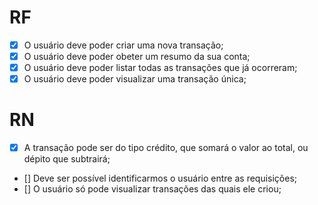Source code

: # RF

- [x] O usuário deve poder criar uma nova transação;
- [x] O usuário deve poder obeter um resumo da sua conta;
- [x] O usuário deve poder listar todas as transações que já ocorreram;
- [x] O usuário deve poder visualizar uma transação única;

# RN

- [x] A transação pode ser do tipo crédito, que somará o valor ao total, ou dépito que subtrairá;
- [] Deve ser possível identificarmos o usuário  entre as requisições;
- [] O usuário só pode visualizar transações das quais ele criou;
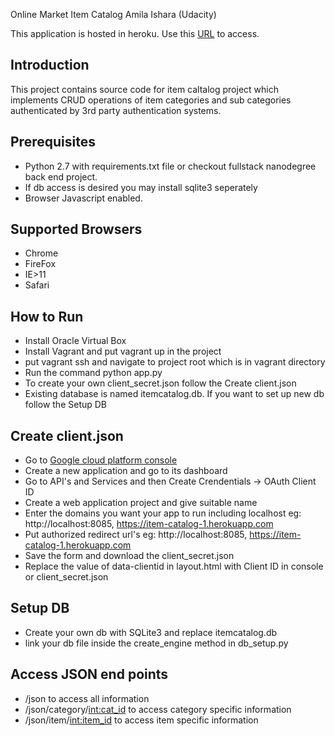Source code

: Online Market Item Catalog  Amila Ishara (Udacity)

This application is hosted in heroku. Use this [URL](https://item-catalog-1.herokuapp.com) to access.

## Introduction
This project contains source code for item caltalog project which implements CRUD operations of item categories and sub categories authenticated by 3rd party authentication systems.

## Prerequisites
* Python 2.7 with requirements.txt file or checkout fullstack nanodegree back end project.
* If db access is desired you may install sqlite3 seperately
* Browser Javascript enabled.

## Supported Browsers
* Chrome
* FireFox
* IE>11
* Safari

## How to Run

* Install Oracle Virtual Box
* Install Vagrant and put vagrant up in the project
* put vagrant ssh and navigate to project root which is in vagrant directory
* Run the command python app.py
* To create your own client_secret.json follow the Create client.json
* Existing database is named itemcatalog.db. If you want to set up new db follow the Setup DB

## Create client.json

* Go to [Google cloud platform console](https://console.cloud.google.com/home/dashboard)
* Create a new application and go to its dashboard
* Go to API's and Services and then Create Crendentials -> OAuth Client ID
* Create a web application project and give suitable name
* Enter the domains you want your app to run including localhost
    eg: http://localhost:8085, https://item-catalog-1.herokuapp.com
* Put authorized redirect url's
    eg: http://localhost:8085, https://item-catalog-1.herokuapp.com
* Save the form and download the client_secret.json
* Replace the value of data-clientid in layout.html with Client ID in console or client_secret.json

## Setup DB

* Create your own db with SQLite3 and replace itemcatalog.db
* link your db file inside the create_engine method in db_setup.py

## Access JSON end points

* /json to access all information
* /json/category/<int:cat_id> to access category specific information
* /json/item/<int:item_id> to access item specific information
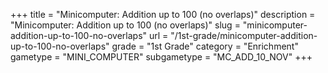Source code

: +++
title = "Minicomputer: Addition up to 100 (no overlaps)"
description = "Minicomputer: Addition up to 100 (no overlaps)"
slug = "minicomputer-addition-up-to-100-no-overlaps"
url = "/1st-grade/minicomputer-addition-up-to-100-no-overlaps"
grade = "1st Grade"
category = "Enrichment"
gametype = "MINI_COMPUTER"
subgametype = "MC_ADD_10_NOV"
+++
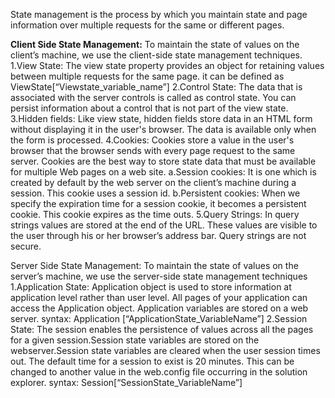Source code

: State management is the process by which you maintain state and page information over multiple requests for the same or different pages.

**Client Side State Management:**
To maintain the state of values on the client’s machine, we use the client-side state management techniques.
1.View State:
The view state property provides an object for retaining values between multiple requests for the same page. it can be defined as ViewState[“Viewstate_variable_name”]
2.Control State:
The data that is associated with the server controls is called as control state. You can persist information about a control that is not part of the view state.
3.Hidden fields:
Like view state, hidden fields store data in an HTML form without displaying it in the user's browser. The data is available only when the form is processed.
4.Cookies:
Cookies store a value in the user's browser that the browser sends with every page request to the same server. Cookies are the best way to store state data that must be available for multiple Web pages on a web site.
a.Session cookies:
It is one which is created by default by the web server on the client’s machine during a session. This cookie uses a session id.
b.Persistent cookies:
When we specify the expiration time for a session cookie, it becomes a persistent cookie. This cookie expires as the time outs.
5.Query Strings:
In query strings values are stored at the end of the URL. These values are visible to the user through his or her browser’s address bar. Query strings are not secure. 


Server Side State Management:
To maintain the state of values on the server’s machine, we use the server-side state management techniques
1.Application State:
Application object is used to store information at application level rather than user level. All pages of your application can access the Application object. Application variables are stored on a web server.
syntax: Application [“ApplicationState_VariableName”]
2.Session State:
The session enables the persistence of values across all the pages for a given session.Session state variables are stored on the webserver.Session state variables are cleared when the user session times out. The default time for a session to exist is 20 minutes. This can be changed to another value in the web.config file occurring in the solution explorer.
syntax: Session[“SessionState_VariableName”]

TASK BRIEF = Proceeding from the line containing "download the client_secret.json" through the line containing "and replace itemcatalog.db", transcribe the lines above exactly, both end lines included.

WRITTEN ANSWER =
* Save the form and download the client_secret.json
* Replace the value of data-clientid in layout.html with Client ID in console or client_secret.json

## Setup DB

* Create your own db with SQLite3 and replace itemcatalog.db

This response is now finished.